__What is needed__
Pictures are not repeated. Every line from the beginning of the entries through the one with "### European Union Accession and Foreign Aid" is restated exactly.

__Data shown__
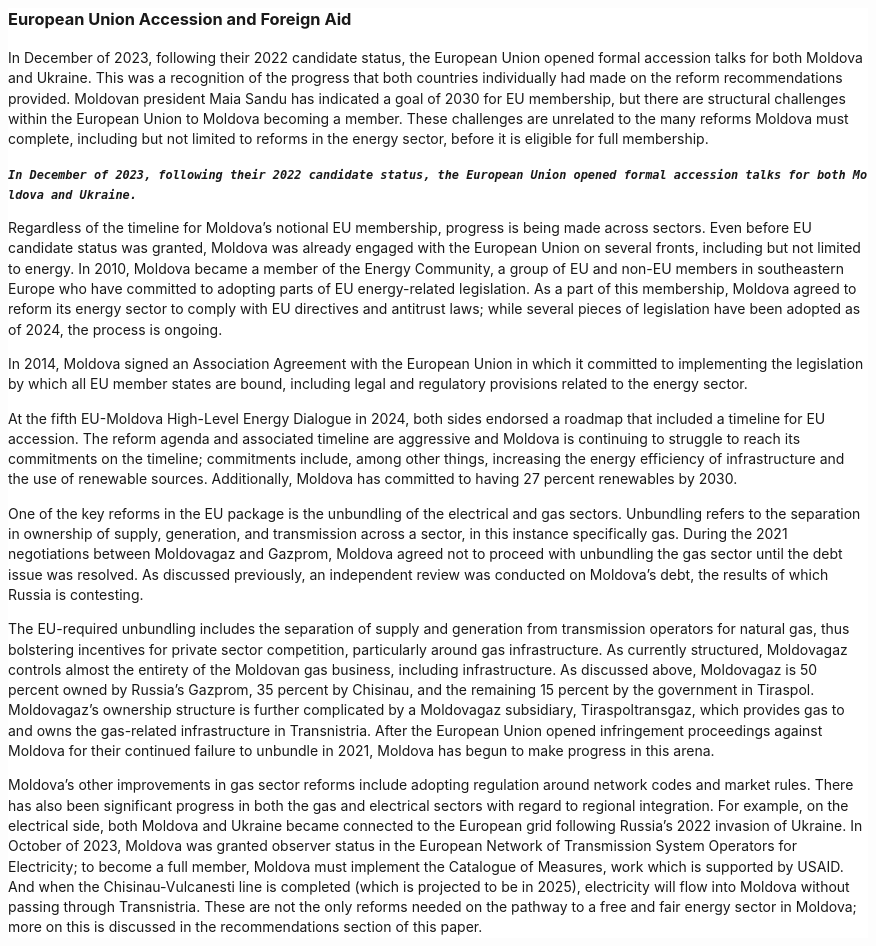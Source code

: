 
### European Union Accession and Foreign Aid

In December of 2023, following their 2022 candidate status, the European Union opened formal accession talks for both Moldova and Ukraine. This was a recognition of the progress that both countries individually had made on the reform recommendations provided. Moldovan president Maia Sandu has indicated a goal of 2030 for EU membership, but there are structural challenges within the European Union to Moldova becoming a member. These challenges are unrelated to the many reforms Moldova must complete, including but not limited to reforms in the energy sector, before it is eligible for full membership.

___`In December of 2023, following their 2022 candidate status, the European Union opened formal accession talks for both Moldova and Ukraine.`___

Regardless of the timeline for Moldova’s notional EU membership, progress is being made across sectors. Even before EU candidate status was granted, Moldova was already engaged with the European Union on several fronts, including but not limited to energy. In 2010, Moldova became a member of the Energy Community, a group of EU and non-EU members in southeastern Europe who have committed to adopting parts of EU energy-related legislation. As a part of this membership, Moldova agreed to reform its energy sector to comply with EU directives and antitrust laws; while several pieces of legislation have been adopted as of 2024, the process is ongoing.

In 2014, Moldova signed an Association Agreement with the European Union in which it committed to implementing the legislation by which all EU member states are bound, including legal and regulatory provisions related to the energy sector.

At the fifth EU-Moldova High-Level Energy Dialogue in 2024, both sides endorsed a roadmap that included a timeline for EU accession. The reform agenda and associated timeline are aggressive and Moldova is continuing to struggle to reach its commitments on the timeline; commitments include, among other things, increasing the energy efficiency of infrastructure and the use of renewable sources. Additionally, Moldova has committed to having 27 percent renewables by 2030.

One of the key reforms in the EU package is the unbundling of the electrical and gas sectors. Unbundling refers to the separation in ownership of supply, generation, and transmission across a sector, in this instance specifically gas. During the 2021 negotiations between Moldovagaz and Gazprom, Moldova agreed not to proceed with unbundling the gas sector until the debt issue was resolved. As discussed previously, an independent review was conducted on Moldova’s debt, the results of which Russia is contesting.

The EU-required unbundling includes the separation of supply and generation from transmission operators for natural gas, thus bolstering incentives for private sector competition, particularly around gas infrastructure. As currently structured, Moldovagaz controls almost the entirety of the Moldovan gas business, including infrastructure. As discussed above, Moldovagaz is 50 percent owned by Russia’s Gazprom, 35 percent by Chisinau, and the remaining 15 percent by the government in Tiraspol. Moldovagaz’s ownership structure is further complicated by a Moldovagaz subsidiary, Tiraspoltransgaz, which provides gas to and owns the gas-related infrastructure in Transnistria. After the European Union opened infringement proceedings against Moldova for their continued failure to unbundle in 2021, Moldova has begun to make progress in this arena.

Moldova’s other improvements in gas sector reforms include adopting regulation around network codes and market rules. There has also been significant progress in both the gas and electrical sectors with regard to regional integration. For example, on the electrical side, both Moldova and Ukraine became connected to the European grid following Russia’s 2022 invasion of Ukraine. In October of 2023, Moldova was granted observer status in the European Network of Transmission System Operators for Electricity; to become a full member, Moldova must implement the Catalogue of Measures, work which is supported by USAID. And when the Chisinau-Vulcanesti line is completed (which is projected to be in 2025), electricity will flow into Moldova without passing through Transnistria. These are not the only reforms needed on the pathway to a free and fair energy sector in Moldova; more on this is discussed in the recommendations section of this paper.
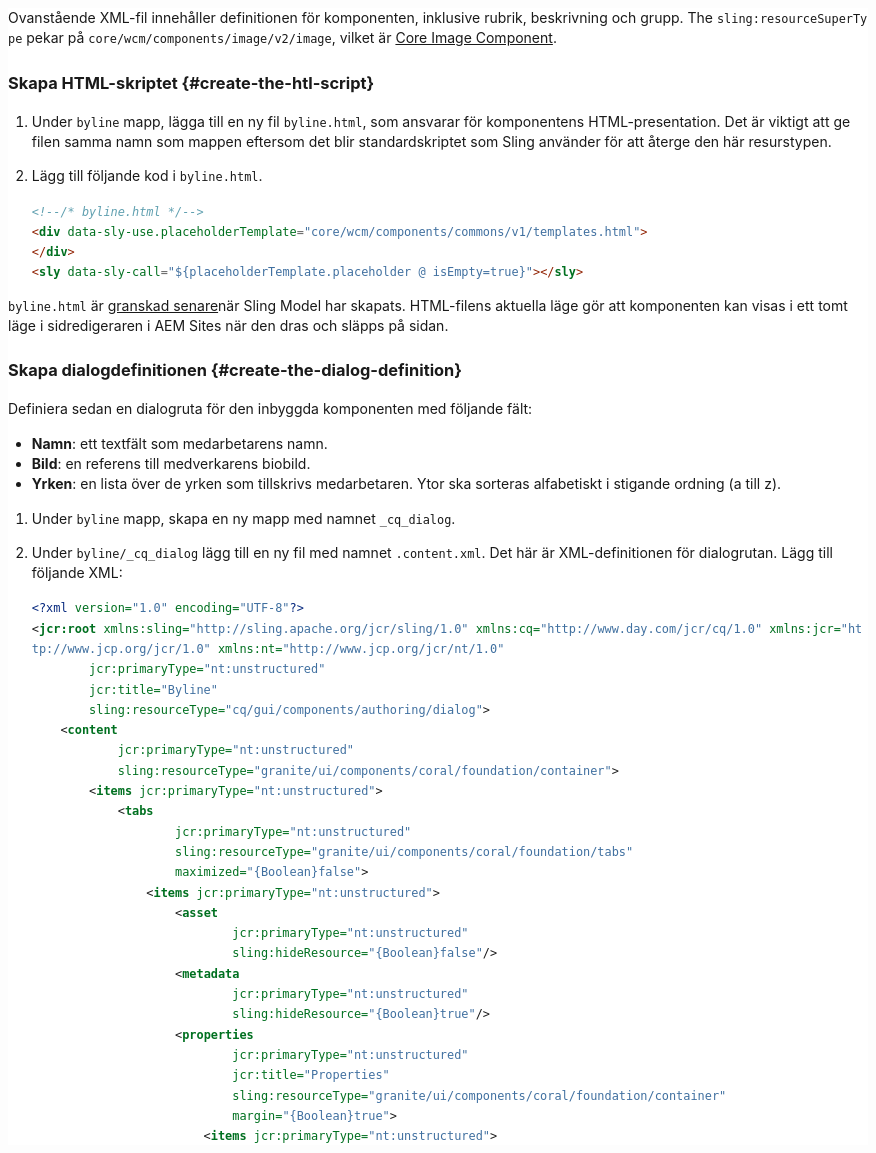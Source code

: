    Ovanstående XML-fil innehåller definitionen för komponenten, inklusive rubrik, beskrivning och grupp. The `sling:resourceSuperType` pekar på `core/wcm/components/image/v2/image`, vilket är [Core Image Component](https://experienceleague.adobe.com/docs/experience-manager-core-components/using/components/image.html).

### Skapa HTML-skriptet {#create-the-htl-script}

1. Under `byline` mapp, lägga till en ny fil `byline.html`, som ansvarar för komponentens HTML-presentation. Det är viktigt att ge filen samma namn som mappen eftersom det blir standardskriptet som Sling använder för att återge den här resurstypen.

1. Lägg till följande kod i `byline.html`.

   ```html
   <!--/* byline.html */-->
   <div data-sly-use.placeholderTemplate="core/wcm/components/commons/v1/templates.html">
   </div>
   <sly data-sly-call="${placeholderTemplate.placeholder @ isEmpty=true}"></sly>
   ```

`byline.html` är [granskad senare](#byline-htl)när Sling Model har skapats. HTML-filens aktuella läge gör att komponenten kan visas i ett tomt läge i sidredigeraren i AEM Sites när den dras och släpps på sidan.

### Skapa dialogdefinitionen {#create-the-dialog-definition}

Definiera sedan en dialogruta för den inbyggda komponenten med följande fält:

* **Namn**: ett textfält som medarbetarens namn.
* **Bild**: en referens till medverkarens biobild.
* **Yrken**: en lista över de yrken som tillskrivs medarbetaren. Ytor ska sorteras alfabetiskt i stigande ordning (a till z).

1. Under `byline` mapp, skapa en ny mapp med namnet `_cq_dialog`.
1. Under `byline/_cq_dialog` lägg till en ny fil med namnet `.content.xml`. Det här är XML-definitionen för dialogrutan. Lägg till följande XML:

   ```xml
   <?xml version="1.0" encoding="UTF-8"?>
   <jcr:root xmlns:sling="http://sling.apache.org/jcr/sling/1.0" xmlns:cq="http://www.day.com/jcr/cq/1.0" xmlns:jcr="http://www.jcp.org/jcr/1.0" xmlns:nt="http://www.jcp.org/jcr/nt/1.0"
           jcr:primaryType="nt:unstructured"
           jcr:title="Byline"
           sling:resourceType="cq/gui/components/authoring/dialog">
       <content
               jcr:primaryType="nt:unstructured"
               sling:resourceType="granite/ui/components/coral/foundation/container">
           <items jcr:primaryType="nt:unstructured">
               <tabs
                       jcr:primaryType="nt:unstructured"
                       sling:resourceType="granite/ui/components/coral/foundation/tabs"
                       maximized="{Boolean}false">
                   <items jcr:primaryType="nt:unstructured">
                       <asset
                               jcr:primaryType="nt:unstructured"
                               sling:hideResource="{Boolean}false"/>
                       <metadata
                               jcr:primaryType="nt:unstructured"
                               sling:hideResource="{Boolean}true"/>
                       <properties
                               jcr:primaryType="nt:unstructured"
                               jcr:title="Properties"
                               sling:resourceType="granite/ui/components/coral/foundation/container"
                               margin="{Boolean}true">
                           <items jcr:primaryType="nt:unstructured">
   ```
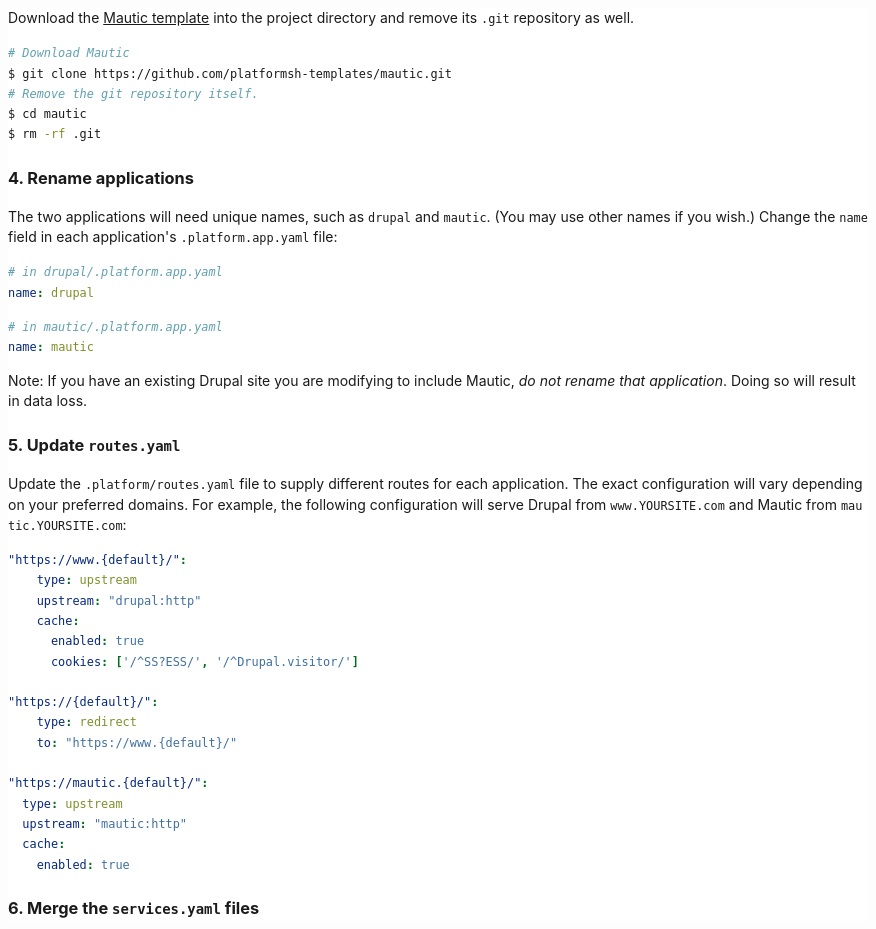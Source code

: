 Download the [Mautic template](https://github.com/platformsh-templates/mautic) into the project directory and remove its `.git` repository as well.

```bash
# Download Mautic
$ git clone https://github.com/platformsh-templates/mautic.git
# Remove the git repository itself.
$ cd mautic
$ rm -rf .git
```

### 4. Rename applications

The two applications will need unique names, such as `drupal` and `mautic`.  (You may use other names if you wish.)  Change the `name` field in each application's `.platform.app.yaml` file:

```yaml
# in drupal/.platform.app.yaml
name: drupal
```

```yaml
# in mautic/.platform.app.yaml
name: mautic
```

Note: If you have an existing Drupal site you are modifying to include Mautic, *do not rename that application*.  Doing so will result in data loss.

### 5. Update `routes.yaml`

Update the `.platform/routes.yaml` file to supply different routes for each application.  The exact configuration will vary depending on your preferred domains.  For example, the following configuration will serve Drupal from `www.YOURSITE.com` and Mautic from `mautic.YOURSITE.com`:

```yaml
"https://www.{default}/":
    type: upstream
    upstream: "drupal:http"
    cache:
      enabled: true
      cookies: ['/^SS?ESS/', '/^Drupal.visitor/']

"https://{default}/":
    type: redirect
    to: "https://www.{default}/"

"https://mautic.{default}/":
  type: upstream
  upstream: "mautic:http"
  cache:
    enabled: true
```

### 6. Merge the `services.yaml` files
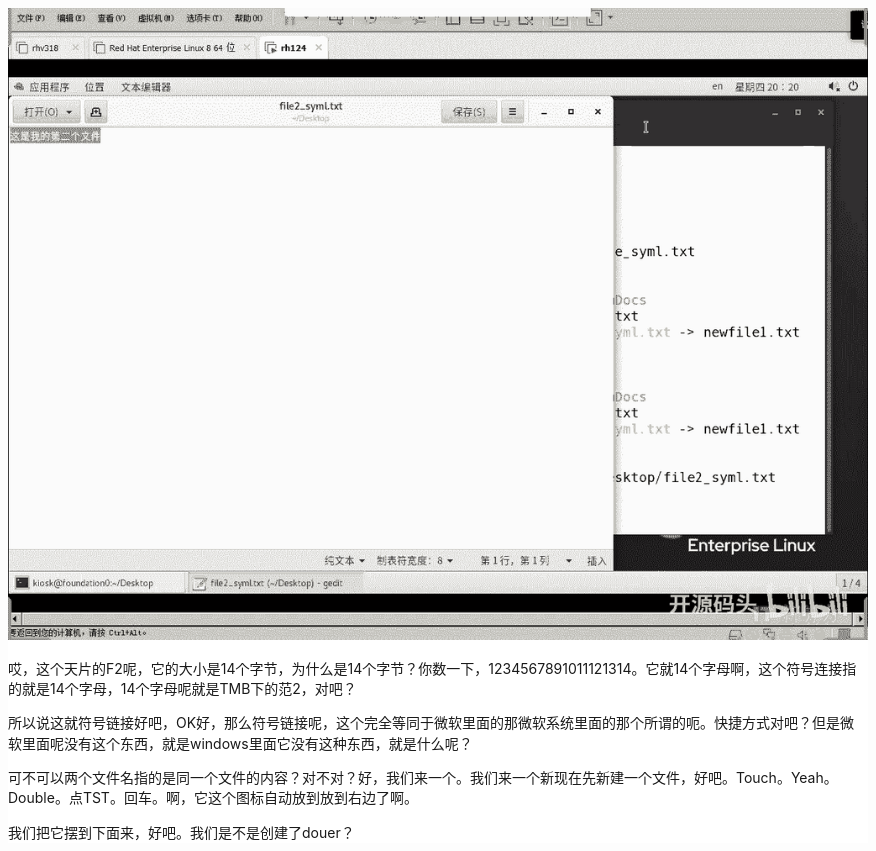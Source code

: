 ![](img/1b1404c725bcb4172b85fb0e46ec6b36_27.png)

哎，这个天片的F2呢，它的大小是14个字节，为什么是14个字节？你数一下，1234567891011121314。它就14个字母啊，这个符号连接指的就是14个字母，14个字母呢就是TMB下的范2，对吧？

所以说这就符号链接好吧，OK好，那么符号链接呢，这个完全等同于微软里面的那微软系统里面的那个所谓的呃。快捷方式对吧？但是微软里面呢没有这个东西，就是windows里面它没有这种东西，就是什么呢？

可不可以两个文件名指的是同一个文件的内容？对不对？好，我们来一个。我们来一个新现在先新建一个文件，好吧。Touch。Yeah。Double。点TST。回车。啊，它这个图标自动放到放到右边了啊。

我们把它摆到下面来，好吧。我们是不是创建了douer？
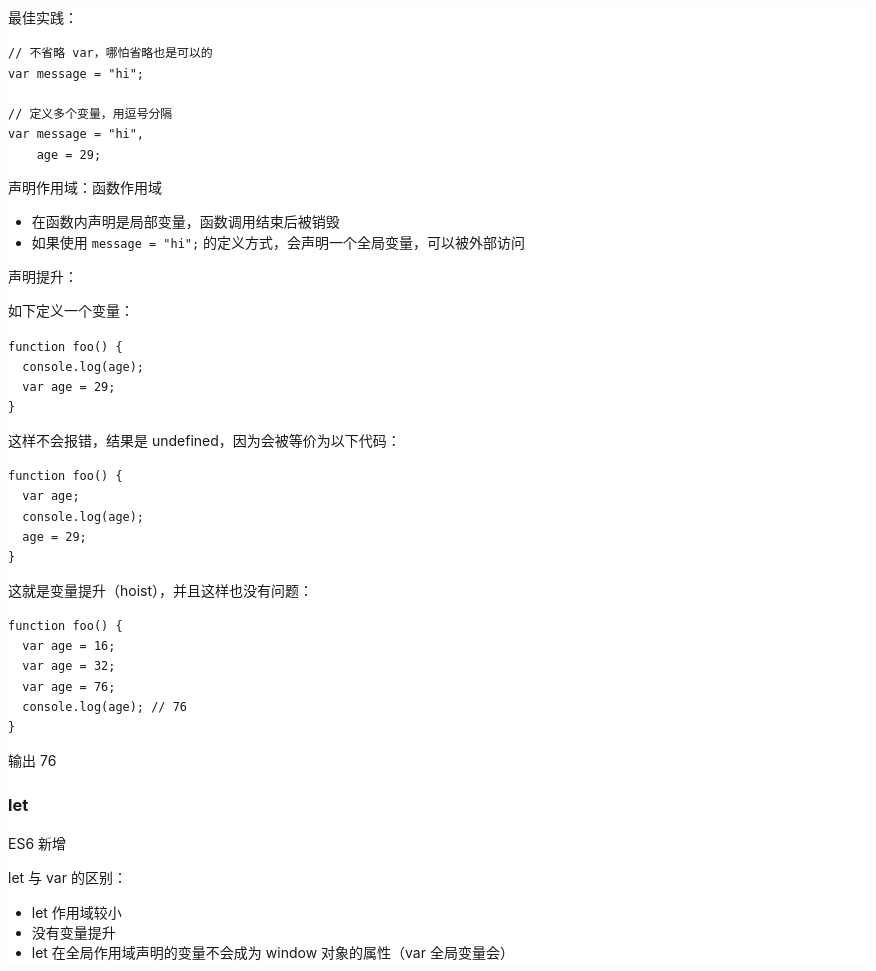 最佳实践：

```
// 不省略 var，哪怕省略也是可以的
var message = "hi";

// 定义多个变量，用逗号分隔
var message = "hi",
    age = 29;
```

声明作用域：函数作用域

- 在函数内声明是局部变量，函数调用结束后被销毁
- 如果使用 `message = "hi";` 的定义方式，会声明一个全局变量，可以被外部访问

声明提升：

如下定义一个变量：

```
function foo() {
  console.log(age);
  var age = 29;
}
```

这样不会报错，结果是 undefined，因为会被等价为以下代码：

```
function foo() {
  var age;
  console.log(age);
  age = 29;
}
```

这就是变量提升（hoist），并且这样也没有问题：

```
function foo() {
  var age = 16;
  var age = 32;
  var age = 76;
  console.log(age); // 76
}
```

输出 76

### let

ES6 新增

let 与 var 的区别：

- let 作用域较小
- 没有变量提升
- let 在全局作用域声明的变量不会成为 window 对象的属性（var 全局变量会）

__Response box__
Source code

: 
### European Union Accession and Foreign Aid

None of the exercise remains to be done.